“Dersu Uzala”, a lição valiosa de Kurosawa sobre a importância do legado
Por Octavio Caruso
O capitão Vladimir Arseniev (Yuri Solomin) é enviado pelo governo soviético para explorar e reconhecer as montanhas da Mongólia, juntamente com uma pequena tropa. Em meio a expedição eles encontram Dersu Uzala (Maksim Munzuk), um caçador que vive apenas nas florestas. Percebendo que Dersu conhece bastante o local, o que pode facilitar o trabalho, o capitão lhe oferece que acompanhe a tropa até o término da missão. É o início de uma forte amizade entre o capitão e Dersu, que aos poucos demonstra suas habilidades.

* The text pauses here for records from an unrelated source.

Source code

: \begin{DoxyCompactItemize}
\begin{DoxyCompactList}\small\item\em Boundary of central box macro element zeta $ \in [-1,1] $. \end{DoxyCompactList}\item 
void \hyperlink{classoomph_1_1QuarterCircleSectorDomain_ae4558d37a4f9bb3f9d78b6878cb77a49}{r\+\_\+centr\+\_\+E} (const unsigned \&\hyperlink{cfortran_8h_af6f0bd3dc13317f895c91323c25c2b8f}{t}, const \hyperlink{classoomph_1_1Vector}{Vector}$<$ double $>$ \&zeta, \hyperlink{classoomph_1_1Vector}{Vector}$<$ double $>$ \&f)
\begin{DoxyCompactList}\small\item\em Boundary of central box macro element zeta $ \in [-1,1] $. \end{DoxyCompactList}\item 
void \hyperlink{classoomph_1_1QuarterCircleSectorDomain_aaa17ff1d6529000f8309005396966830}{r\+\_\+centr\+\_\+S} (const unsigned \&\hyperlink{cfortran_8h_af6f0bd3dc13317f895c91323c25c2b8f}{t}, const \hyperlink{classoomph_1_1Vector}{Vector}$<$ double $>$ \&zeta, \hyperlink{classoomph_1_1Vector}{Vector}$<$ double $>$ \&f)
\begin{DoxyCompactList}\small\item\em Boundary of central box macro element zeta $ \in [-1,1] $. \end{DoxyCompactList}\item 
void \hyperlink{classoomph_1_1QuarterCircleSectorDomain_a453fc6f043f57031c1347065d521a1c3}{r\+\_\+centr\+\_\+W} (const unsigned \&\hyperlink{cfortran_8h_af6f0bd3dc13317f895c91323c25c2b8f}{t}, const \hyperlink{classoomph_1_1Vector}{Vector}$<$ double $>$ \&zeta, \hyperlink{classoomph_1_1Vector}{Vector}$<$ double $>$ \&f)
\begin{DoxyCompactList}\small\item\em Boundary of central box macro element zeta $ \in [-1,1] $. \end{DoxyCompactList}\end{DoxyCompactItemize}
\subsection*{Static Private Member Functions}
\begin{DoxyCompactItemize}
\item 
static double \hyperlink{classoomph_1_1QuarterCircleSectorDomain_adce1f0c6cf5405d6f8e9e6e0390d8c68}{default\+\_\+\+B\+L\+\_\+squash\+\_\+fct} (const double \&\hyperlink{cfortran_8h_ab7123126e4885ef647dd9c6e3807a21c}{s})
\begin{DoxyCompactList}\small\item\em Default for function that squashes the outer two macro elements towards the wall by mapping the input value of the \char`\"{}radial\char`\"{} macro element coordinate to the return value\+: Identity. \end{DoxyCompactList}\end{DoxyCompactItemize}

Obra literalmente arrepiante. Eu conheci na época de garimpo adolescente, VHS da Globo Vídeo, consigo lembrar com exatidão a minha reação ao final da sessão, os olhos molhados, lágrimas cruzando meu rosto, uma melancolia profunda, vontade de viver aquela aventura, conhecer o protagonista, símbolo máximo de pureza e bondade, e compartilhar de sua sabedoria. Assim como o personagem do capitão no desfecho de sua jornada ética, chorei por constatar que aqueles valores representados pelo protagonista são insubstituíveis. “Dersu Uzala” foi um dos meus primeiros contatos com a filmografia de Akira Kurosawa, cartão de visita precioso.
O único projeto que o diretor realizou fora do Japão, uma resposta criativa para o período mais complicado de sua vida profissional. A televisão tomava conta do mundo, os seus filmes anteriores naufragavam nas bilheterias, o prejuízo em “Dodeskaden – O Caminho da Vida”, cinco anos antes, abalou profundamente sua segurança, Kurosawa tentou o suicídio. O colega diretor soviético Sergey Gerasimov, incapaz de aceitar que um nome tão importante para a história do cinema fosse abandonado no crepúsculo da vida, ofereceu uma coprodução com a Mosfilm e, apesar de inicialmente considerar um passo muito arriscado, o mestre japonês aceitou a proposta que garantia a ele total liberdade artística.
O livro escolhido para a adaptação era pouco conhecido até mesmo entre os russos, mas ele já havia tentado filmar uma versão da história anos antes, a mensagem transmitida pelo livro autobiográfico de Vladimir Arsenyev falava diretamente às suas crenças humanistas mais arraigadas, a integração do homem com a natureza, a beleza na velhice e a importância da amizade.
O tom é contemplativo, sereno como o aprendizado legítimo, o ritmo é lento, porém, nunca entediante. Somos cativados pelos personagens e encantados pelo cenário. Como não se apaixonar pela nobreza de Dersu na sequência ambientada na cabana na floresta? Após utilizar aquele local para descanso, o homem faz questão de consertar o teto e pedir uma caixa de fósforos e mantimentos não perecíveis ao capitão, recursos que serão abandonados, já que ambos estão de partida.
O indivíduo que se considerava civilizado, levado a crer pelas medalhas de latão no uniforme que era superior ao selvagem, coerentemente questiona aquele gesto que considerava, no mínimo, totalmente desnecessário. O simpático nômade, na mais leve simplicidade, afirma que esta ação impediria que outros, aqueles que irão buscar no futuro o mesmo conforto na cabana, morressem de fome e frio. A cena sintetiza a grandeza do pequeno ancião, alguém que carrega valores íntegros e uma generosidade admirável. Somos levados então a enxergar que o respeito só é conquistado genuinamente pelas atitudes sinceras, não por qualquer senso de hierarquia artificial. Dersu ensina pelo exemplo que a única coisa que importa na vida é o legado.
O filme, primeira experiência do diretor filmando em 70 mm, foi um tremendo sucesso de público e crítica. Kurosawa conseguiu provar seu valor, conquistando o respeito de uma nova geração de cinéfilos pelo mundo. “Dersu Uzala” recebeu o Oscar de Melhor Filme Estrangeiro, mas quem ganhou o prêmio mais importante foi o público, que, graças à atitude generosa de Gerasimov, estendendo a mão para um homem desesperançado que desejava a morte, seria presenteado nos anos seguintes com os esforços finais do mestre: “Kagemusha”, “Ran”, “Sonhos”, “Rapsódia em Agosto” e “Madadayo”, uma sobrevida cinematográfica de valor inestimável.